6, the re-engraved cup 13b so that the bottom of the cup comes into alignment with the passage path 14. This construction is conventional and well known in the art.

At this point, compressed air is supplied to an air nozzle 23 located coaxially with the second channel segment 19 at the corner 20 to push or advance the retracted beaker 13b through the second channel segment toward the bottom formation station 6.

As best seen in FIG. 1 and 3, the bottom forming station 6 is located at the junction of the second channel segment 19 and a straight third channel segment 23.

The third channel segment 23 is oriented perpendicular to the second channel segment 19 and extends to the right thereof.

It will be seen that the junction site of these channel segments 15 forms a rounded inner corner 24 having substantially the same radius of curvature as the outer radius of curvature of the retracted cup 13b. Generally, the rounded corner 24 will be configured to provide surface-to-surface contact with at least a quarter of the outer cylindrical surface of the recycled cup.

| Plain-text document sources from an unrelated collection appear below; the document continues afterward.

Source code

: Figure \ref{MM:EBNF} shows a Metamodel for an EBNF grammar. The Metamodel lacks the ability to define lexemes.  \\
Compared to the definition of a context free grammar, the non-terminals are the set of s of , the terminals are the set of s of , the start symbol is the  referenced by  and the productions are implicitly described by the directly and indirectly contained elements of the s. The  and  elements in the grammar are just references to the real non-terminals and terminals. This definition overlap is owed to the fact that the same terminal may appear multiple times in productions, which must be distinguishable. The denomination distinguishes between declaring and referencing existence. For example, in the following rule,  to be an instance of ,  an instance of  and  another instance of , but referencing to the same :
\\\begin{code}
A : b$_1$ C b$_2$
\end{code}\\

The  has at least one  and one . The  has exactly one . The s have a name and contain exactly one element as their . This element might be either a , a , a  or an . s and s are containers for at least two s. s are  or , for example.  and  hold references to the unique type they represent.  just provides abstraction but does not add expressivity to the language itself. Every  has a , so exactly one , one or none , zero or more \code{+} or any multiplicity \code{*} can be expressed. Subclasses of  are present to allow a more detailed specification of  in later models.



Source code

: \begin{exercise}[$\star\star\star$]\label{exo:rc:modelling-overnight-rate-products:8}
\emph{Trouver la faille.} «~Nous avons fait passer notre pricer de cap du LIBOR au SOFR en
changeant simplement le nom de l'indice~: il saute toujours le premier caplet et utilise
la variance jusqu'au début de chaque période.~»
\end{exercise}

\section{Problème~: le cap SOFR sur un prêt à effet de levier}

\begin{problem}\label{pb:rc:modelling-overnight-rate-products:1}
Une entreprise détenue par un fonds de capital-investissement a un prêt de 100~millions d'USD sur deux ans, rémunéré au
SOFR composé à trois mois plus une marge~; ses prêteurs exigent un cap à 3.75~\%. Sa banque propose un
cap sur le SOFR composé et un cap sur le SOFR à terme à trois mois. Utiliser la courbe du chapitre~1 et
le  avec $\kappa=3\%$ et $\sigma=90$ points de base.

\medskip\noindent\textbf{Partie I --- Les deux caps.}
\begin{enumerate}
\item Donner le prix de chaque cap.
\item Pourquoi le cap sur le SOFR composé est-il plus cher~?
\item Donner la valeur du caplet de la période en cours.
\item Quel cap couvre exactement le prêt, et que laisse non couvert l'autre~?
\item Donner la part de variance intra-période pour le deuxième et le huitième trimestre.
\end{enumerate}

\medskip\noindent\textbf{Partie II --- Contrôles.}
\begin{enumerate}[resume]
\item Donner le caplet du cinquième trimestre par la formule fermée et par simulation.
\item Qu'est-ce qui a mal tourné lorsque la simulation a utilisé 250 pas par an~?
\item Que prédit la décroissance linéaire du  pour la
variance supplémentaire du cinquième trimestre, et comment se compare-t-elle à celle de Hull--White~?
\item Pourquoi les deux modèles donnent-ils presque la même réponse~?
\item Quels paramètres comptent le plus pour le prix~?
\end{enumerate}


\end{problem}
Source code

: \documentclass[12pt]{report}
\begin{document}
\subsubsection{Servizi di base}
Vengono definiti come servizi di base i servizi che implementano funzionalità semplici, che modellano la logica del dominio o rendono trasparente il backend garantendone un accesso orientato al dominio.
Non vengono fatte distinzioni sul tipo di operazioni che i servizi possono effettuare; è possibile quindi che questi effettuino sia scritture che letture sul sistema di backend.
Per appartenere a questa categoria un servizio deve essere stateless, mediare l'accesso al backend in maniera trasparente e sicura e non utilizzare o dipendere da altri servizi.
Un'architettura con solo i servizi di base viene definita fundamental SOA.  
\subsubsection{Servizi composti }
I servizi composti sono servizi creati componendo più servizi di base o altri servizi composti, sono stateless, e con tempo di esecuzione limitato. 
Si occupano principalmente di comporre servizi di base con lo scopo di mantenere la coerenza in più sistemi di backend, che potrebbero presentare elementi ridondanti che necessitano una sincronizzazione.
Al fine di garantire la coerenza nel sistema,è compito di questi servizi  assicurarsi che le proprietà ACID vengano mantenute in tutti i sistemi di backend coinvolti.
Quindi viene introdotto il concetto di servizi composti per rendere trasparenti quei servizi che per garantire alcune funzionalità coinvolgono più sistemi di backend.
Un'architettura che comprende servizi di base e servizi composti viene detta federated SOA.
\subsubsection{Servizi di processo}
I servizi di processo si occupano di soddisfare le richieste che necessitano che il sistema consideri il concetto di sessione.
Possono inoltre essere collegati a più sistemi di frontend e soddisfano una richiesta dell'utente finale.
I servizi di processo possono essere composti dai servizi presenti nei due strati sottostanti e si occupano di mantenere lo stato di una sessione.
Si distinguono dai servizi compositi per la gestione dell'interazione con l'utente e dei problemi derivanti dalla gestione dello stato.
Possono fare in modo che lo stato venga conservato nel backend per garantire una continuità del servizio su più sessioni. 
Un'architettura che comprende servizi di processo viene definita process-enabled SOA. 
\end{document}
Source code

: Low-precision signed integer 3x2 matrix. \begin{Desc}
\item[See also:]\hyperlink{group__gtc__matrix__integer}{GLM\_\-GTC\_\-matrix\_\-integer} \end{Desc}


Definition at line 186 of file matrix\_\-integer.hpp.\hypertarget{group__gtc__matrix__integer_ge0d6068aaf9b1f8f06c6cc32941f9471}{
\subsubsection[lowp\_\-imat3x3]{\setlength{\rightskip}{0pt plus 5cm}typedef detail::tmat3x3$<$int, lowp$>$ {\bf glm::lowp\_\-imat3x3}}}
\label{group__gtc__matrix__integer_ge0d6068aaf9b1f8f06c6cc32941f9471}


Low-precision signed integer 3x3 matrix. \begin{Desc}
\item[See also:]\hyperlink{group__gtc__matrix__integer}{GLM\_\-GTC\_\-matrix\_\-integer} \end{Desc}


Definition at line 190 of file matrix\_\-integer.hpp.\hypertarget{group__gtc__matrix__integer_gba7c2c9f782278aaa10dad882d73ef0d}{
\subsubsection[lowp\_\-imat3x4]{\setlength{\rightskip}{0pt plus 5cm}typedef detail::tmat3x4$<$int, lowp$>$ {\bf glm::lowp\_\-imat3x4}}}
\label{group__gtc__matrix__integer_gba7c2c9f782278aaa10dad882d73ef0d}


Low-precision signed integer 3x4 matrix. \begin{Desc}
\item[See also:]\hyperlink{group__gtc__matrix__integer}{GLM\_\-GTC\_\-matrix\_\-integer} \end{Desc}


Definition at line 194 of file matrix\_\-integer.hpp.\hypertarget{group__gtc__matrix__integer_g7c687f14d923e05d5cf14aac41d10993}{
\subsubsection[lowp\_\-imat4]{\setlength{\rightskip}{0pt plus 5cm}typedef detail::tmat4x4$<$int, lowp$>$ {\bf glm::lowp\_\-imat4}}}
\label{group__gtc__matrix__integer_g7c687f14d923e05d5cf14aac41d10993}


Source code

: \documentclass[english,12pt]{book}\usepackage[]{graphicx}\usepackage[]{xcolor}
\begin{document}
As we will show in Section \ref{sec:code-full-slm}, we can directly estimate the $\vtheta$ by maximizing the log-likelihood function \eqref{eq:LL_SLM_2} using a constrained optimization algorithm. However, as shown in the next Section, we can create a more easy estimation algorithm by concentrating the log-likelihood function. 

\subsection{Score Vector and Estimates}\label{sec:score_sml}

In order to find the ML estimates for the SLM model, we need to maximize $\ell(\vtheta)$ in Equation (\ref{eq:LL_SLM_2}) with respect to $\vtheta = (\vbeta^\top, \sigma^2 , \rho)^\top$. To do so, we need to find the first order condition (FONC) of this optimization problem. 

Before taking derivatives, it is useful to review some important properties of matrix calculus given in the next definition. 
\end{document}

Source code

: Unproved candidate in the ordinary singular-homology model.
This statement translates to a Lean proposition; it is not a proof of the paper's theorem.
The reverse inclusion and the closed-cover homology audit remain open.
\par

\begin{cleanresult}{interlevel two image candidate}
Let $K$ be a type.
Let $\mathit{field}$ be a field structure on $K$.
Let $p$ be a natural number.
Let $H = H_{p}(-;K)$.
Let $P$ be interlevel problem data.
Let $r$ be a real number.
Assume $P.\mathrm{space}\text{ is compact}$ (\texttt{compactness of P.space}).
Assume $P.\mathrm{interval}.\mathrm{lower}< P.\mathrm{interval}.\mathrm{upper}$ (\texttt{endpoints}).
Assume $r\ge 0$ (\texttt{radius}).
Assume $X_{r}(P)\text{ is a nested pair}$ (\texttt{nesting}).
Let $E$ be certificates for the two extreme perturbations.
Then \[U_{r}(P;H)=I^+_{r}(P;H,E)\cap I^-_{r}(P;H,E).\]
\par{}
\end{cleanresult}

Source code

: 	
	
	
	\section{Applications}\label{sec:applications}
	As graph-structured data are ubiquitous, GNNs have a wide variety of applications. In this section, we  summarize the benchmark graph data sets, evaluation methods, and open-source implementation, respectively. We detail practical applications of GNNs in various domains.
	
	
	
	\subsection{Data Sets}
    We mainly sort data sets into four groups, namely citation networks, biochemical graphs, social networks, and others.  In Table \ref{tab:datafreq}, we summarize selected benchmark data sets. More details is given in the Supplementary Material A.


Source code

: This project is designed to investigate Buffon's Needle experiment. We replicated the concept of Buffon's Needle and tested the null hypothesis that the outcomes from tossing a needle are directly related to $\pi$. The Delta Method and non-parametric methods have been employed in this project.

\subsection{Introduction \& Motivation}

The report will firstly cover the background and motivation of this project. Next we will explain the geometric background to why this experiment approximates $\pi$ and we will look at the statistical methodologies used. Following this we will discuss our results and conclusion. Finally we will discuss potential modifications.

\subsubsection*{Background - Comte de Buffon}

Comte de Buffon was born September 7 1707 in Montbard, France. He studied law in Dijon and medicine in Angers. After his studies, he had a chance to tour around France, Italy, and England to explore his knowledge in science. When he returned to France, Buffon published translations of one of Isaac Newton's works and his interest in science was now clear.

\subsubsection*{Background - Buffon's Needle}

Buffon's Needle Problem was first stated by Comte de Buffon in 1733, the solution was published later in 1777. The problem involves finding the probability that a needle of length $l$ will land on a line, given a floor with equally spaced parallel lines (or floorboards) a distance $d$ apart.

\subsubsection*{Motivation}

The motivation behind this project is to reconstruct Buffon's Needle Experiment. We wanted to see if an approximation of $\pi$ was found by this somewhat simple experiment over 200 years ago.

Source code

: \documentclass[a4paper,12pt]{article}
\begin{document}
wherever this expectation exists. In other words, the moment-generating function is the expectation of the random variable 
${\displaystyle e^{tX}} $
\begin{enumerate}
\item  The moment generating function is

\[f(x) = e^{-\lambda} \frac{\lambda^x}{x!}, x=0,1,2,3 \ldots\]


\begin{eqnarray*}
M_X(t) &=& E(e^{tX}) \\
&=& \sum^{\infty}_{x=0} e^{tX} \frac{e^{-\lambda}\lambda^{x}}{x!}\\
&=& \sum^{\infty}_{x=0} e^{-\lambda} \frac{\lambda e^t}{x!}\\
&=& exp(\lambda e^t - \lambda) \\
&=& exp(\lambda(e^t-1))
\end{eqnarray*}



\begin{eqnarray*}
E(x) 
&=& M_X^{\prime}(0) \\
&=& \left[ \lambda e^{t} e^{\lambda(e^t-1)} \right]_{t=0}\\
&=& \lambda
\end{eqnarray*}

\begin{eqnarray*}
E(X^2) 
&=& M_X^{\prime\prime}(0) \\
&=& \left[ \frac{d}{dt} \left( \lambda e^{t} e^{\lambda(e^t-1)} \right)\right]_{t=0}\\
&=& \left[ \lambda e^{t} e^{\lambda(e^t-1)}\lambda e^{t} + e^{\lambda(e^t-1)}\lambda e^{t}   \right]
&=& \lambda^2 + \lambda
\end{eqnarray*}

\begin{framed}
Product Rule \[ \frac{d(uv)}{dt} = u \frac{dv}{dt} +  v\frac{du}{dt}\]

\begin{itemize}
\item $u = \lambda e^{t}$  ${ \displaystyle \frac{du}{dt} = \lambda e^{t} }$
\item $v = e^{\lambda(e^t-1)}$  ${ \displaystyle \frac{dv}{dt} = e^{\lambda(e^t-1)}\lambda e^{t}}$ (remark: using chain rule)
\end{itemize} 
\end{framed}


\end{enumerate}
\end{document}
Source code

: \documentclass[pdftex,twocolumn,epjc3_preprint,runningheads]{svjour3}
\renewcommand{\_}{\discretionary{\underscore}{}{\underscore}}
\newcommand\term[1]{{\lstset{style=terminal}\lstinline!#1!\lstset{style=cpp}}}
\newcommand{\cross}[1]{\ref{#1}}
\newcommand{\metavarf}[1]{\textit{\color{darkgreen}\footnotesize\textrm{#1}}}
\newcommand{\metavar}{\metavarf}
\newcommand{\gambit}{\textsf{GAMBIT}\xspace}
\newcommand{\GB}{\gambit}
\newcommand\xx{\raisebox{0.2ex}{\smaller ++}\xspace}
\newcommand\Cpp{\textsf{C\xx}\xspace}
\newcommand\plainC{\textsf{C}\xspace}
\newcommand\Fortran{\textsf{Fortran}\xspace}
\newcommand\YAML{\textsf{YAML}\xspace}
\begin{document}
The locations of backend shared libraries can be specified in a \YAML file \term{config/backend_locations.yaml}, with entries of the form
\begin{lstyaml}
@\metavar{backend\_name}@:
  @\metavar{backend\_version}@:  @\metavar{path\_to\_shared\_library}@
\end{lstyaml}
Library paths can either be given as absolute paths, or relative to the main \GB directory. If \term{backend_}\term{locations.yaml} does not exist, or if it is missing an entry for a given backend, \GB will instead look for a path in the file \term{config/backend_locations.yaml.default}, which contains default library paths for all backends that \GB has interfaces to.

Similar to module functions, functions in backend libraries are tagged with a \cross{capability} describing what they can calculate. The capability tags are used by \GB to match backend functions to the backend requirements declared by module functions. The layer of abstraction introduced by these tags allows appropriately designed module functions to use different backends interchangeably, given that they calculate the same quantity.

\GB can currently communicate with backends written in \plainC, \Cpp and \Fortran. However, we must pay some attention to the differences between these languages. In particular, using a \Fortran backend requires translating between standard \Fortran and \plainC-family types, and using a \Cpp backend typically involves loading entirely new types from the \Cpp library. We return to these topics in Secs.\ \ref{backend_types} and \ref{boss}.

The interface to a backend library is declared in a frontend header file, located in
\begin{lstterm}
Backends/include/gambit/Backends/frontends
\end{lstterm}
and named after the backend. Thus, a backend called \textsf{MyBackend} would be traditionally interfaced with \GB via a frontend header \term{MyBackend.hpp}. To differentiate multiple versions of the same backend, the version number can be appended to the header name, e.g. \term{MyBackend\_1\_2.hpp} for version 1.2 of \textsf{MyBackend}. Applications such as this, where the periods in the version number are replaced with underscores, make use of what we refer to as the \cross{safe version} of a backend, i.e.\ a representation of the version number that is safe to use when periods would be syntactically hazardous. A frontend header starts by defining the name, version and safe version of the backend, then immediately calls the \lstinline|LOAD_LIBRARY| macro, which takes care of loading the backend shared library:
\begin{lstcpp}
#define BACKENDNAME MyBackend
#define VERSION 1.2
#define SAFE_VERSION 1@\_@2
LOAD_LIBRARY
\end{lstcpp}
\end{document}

The cup is precisely positioned and held in place against the rounded corner 24 by a vacuum produced by a vacuum opening 25 located at the center of the curvature of corner 24. In general, the vacuum produced by the vacuum opening 25 will be time controlled to hold the beaker in place until the bottom forming tool shown generally at 26 in FIG. 4 enters the cup. At this workstation, a bottom is formed in the cup, which results in the cup article 13c. After the bottom 30 forming operation, the beaker 13c can be moved forward from the station 6 to the hollow section 7 of an air stream emitted by an air nozzle 27 located in the rounded corner 24 and directed to the next work station. It will be understood that the air flow emitted by the air nozzle 27 is time-controlled relative to the operation of the bottom forming tool 26.

A straight fourth channel segment 28 connects the hole forming station 7 with the execution station 8. The channel segment 7

DK 151690B

28 is oriented perpendicular to the channel segment 23 and extends to the left thereof to form a rounded inner corner 29 located at the hollow forming station 7. The corner 29 is designed to hold the cup 13c tightly and precisely 5 in place during the operation of a hollow forming matrix 30 which forming a hole 31 at the bottom of the cup to form a hollow cup article 13d. During the hole-forming operation, the cup may be held in place by a vacuum created through a vacuum opening 32 located at the center of the curvature of the rounded corner 29, see Fig. 3. The generation of the vacuum associated with this vacuum opening will be timed with the operation hole forming matrix 3o.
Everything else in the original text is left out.